Aim of the exercise: Find every line below where the string "machine" shows up, and copy those lines.
━━ Exercise data ━━
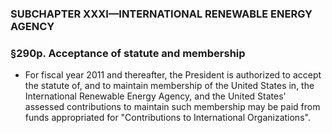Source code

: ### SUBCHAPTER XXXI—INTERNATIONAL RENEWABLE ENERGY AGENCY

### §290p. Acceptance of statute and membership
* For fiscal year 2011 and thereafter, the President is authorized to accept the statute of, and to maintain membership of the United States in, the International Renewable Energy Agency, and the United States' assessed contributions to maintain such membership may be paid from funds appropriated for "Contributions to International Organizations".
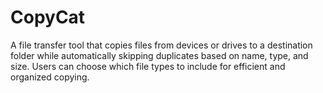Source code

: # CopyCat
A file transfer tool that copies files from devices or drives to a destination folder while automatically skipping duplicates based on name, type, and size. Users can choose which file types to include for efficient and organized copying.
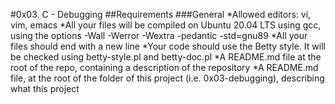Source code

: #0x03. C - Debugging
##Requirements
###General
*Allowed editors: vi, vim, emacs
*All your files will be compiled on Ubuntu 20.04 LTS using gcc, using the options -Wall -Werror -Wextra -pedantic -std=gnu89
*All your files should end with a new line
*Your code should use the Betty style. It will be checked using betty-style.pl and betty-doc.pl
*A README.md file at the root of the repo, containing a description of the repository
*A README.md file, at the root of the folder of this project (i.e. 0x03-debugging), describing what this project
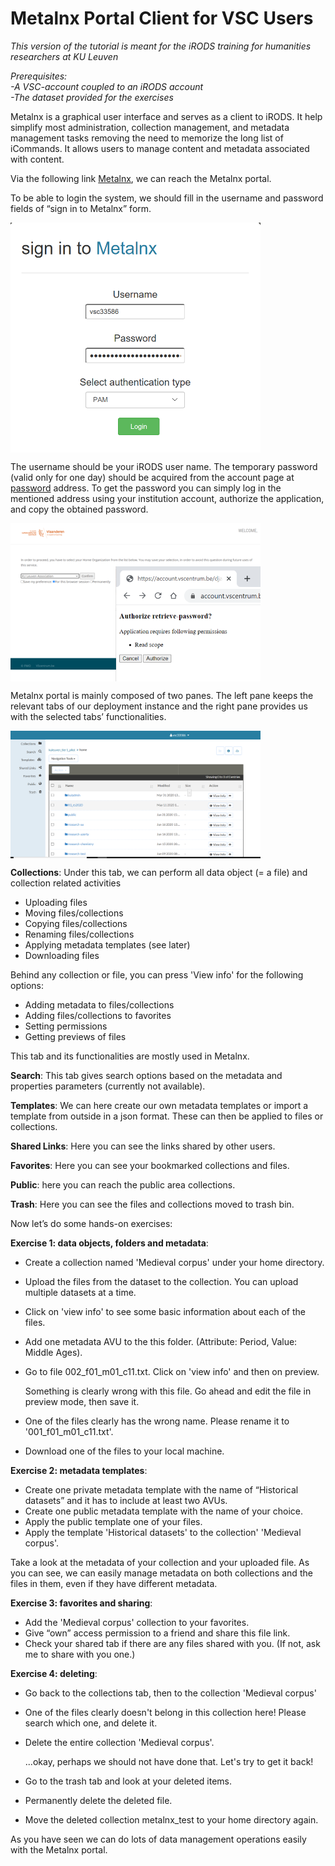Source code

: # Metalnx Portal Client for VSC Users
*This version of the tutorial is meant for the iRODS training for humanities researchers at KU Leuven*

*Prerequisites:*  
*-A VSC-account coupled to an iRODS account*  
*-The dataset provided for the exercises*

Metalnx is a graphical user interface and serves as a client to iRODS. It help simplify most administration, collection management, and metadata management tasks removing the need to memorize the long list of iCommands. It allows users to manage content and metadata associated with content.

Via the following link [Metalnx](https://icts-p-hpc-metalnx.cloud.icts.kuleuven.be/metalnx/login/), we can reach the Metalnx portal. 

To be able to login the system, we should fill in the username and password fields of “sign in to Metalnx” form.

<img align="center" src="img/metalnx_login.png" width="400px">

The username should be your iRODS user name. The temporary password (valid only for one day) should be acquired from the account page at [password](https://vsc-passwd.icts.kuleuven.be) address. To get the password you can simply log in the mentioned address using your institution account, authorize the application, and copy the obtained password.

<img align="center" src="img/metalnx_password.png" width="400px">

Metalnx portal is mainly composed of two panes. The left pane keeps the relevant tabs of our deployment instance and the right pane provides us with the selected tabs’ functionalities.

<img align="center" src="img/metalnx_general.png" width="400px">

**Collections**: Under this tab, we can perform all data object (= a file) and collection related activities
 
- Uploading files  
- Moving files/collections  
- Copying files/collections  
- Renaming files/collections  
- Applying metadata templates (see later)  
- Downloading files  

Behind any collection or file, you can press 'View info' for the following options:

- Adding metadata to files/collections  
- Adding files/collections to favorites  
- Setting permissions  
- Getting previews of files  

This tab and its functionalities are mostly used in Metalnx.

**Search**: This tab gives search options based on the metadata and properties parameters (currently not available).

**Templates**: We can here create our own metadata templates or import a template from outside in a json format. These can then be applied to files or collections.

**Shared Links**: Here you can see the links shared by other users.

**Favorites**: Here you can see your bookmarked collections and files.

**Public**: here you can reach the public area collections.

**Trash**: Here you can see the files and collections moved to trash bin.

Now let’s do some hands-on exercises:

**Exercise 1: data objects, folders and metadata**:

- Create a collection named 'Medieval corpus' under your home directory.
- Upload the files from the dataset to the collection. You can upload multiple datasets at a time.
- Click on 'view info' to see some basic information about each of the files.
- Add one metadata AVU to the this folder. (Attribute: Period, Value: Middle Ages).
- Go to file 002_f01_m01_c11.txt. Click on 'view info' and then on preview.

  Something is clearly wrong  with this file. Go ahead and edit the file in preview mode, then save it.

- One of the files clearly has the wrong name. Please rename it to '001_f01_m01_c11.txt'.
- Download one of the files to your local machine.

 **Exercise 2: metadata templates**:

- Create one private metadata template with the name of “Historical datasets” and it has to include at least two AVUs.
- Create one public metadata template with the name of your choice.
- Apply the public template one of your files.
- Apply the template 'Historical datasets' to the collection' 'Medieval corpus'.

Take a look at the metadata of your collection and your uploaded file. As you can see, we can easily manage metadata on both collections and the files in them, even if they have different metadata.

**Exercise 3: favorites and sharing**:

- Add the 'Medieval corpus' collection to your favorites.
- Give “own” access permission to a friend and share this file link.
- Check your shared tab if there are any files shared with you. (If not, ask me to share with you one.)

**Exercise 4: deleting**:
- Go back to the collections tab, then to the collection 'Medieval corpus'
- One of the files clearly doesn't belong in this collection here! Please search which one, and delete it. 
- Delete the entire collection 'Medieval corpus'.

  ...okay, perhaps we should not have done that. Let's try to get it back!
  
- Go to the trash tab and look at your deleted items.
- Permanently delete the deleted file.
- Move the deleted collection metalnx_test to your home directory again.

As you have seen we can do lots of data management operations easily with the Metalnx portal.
━━━
━━ Exercise data ━━
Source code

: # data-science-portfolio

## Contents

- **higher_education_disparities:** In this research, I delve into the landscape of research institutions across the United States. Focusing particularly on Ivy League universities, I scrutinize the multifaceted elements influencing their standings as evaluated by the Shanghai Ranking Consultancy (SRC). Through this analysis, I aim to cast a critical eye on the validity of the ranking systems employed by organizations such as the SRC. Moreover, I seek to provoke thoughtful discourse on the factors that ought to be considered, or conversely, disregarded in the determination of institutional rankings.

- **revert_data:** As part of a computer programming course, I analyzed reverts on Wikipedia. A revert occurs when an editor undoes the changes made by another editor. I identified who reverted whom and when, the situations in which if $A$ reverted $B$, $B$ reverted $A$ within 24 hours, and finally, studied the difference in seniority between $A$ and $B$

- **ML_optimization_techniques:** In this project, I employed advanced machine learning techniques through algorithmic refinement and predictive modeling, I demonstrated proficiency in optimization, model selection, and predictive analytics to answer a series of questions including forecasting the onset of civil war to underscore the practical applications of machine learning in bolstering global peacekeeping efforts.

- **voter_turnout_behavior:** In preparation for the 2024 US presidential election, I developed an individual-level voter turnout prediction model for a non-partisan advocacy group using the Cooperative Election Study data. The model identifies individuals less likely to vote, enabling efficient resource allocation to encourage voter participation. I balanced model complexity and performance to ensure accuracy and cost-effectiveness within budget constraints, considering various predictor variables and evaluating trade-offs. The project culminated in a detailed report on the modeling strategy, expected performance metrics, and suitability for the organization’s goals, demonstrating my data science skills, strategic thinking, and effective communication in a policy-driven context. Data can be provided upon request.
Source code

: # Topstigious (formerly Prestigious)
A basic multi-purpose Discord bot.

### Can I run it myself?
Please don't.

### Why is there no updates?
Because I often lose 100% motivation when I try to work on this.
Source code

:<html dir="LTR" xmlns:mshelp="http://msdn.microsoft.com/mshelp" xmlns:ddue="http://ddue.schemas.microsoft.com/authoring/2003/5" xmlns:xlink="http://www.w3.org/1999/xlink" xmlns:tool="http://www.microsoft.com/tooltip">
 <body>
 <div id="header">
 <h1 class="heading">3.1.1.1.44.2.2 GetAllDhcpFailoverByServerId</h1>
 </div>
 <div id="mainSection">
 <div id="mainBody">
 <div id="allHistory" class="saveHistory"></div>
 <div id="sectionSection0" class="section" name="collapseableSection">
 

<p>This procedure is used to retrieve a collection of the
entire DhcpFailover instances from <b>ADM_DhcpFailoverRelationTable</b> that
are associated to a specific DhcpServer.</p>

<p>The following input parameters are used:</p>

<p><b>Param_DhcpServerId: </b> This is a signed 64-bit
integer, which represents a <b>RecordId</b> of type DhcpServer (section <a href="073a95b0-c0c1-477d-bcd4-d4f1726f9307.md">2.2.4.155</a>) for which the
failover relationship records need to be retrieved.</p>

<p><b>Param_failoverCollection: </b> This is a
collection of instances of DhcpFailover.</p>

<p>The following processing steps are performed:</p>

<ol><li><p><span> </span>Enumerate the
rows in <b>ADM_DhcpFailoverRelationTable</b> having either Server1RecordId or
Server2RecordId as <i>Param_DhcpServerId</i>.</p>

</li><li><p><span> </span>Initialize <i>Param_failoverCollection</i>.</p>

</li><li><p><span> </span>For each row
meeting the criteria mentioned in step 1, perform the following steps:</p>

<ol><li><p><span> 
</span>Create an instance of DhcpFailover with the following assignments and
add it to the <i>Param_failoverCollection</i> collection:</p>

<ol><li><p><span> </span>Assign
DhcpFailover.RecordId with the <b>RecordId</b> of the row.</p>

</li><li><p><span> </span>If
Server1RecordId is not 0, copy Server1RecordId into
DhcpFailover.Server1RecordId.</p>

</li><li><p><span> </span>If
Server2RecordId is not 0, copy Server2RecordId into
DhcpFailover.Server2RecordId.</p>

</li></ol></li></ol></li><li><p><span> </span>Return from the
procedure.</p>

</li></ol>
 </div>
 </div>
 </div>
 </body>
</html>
━━━
━━ Exercise data ━━
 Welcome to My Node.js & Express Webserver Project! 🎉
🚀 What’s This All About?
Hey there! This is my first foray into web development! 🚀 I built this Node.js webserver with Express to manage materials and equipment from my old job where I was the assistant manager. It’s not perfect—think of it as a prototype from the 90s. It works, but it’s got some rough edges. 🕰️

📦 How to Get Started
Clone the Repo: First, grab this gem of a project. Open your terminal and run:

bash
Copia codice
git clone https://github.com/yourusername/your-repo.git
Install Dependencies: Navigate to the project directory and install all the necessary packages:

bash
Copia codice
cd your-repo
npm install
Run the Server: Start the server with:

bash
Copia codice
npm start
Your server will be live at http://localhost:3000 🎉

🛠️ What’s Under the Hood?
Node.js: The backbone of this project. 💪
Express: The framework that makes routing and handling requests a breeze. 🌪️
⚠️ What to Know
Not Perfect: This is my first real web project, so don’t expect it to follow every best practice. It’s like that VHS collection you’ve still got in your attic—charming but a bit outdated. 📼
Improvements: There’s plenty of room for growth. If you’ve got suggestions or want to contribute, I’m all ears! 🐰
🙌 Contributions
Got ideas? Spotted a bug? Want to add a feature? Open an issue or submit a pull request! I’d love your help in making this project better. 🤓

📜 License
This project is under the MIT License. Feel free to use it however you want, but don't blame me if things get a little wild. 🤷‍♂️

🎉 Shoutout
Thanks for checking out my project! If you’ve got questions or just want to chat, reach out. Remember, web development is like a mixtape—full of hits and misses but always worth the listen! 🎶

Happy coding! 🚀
━━━
Final answer:
- Download one of the files to your local machine.
- **ML_optimization_techniques:** In this project, I employed advanced machine learning techniques through algorithmic refinement and predictive modeling, I demonstrated proficiency in optimization, model selection, and predictive analytics to answer a series of questions including forecasting the onset of civil war to underscore the practical applications of machine learning in bolstering global peacekeeping efforts.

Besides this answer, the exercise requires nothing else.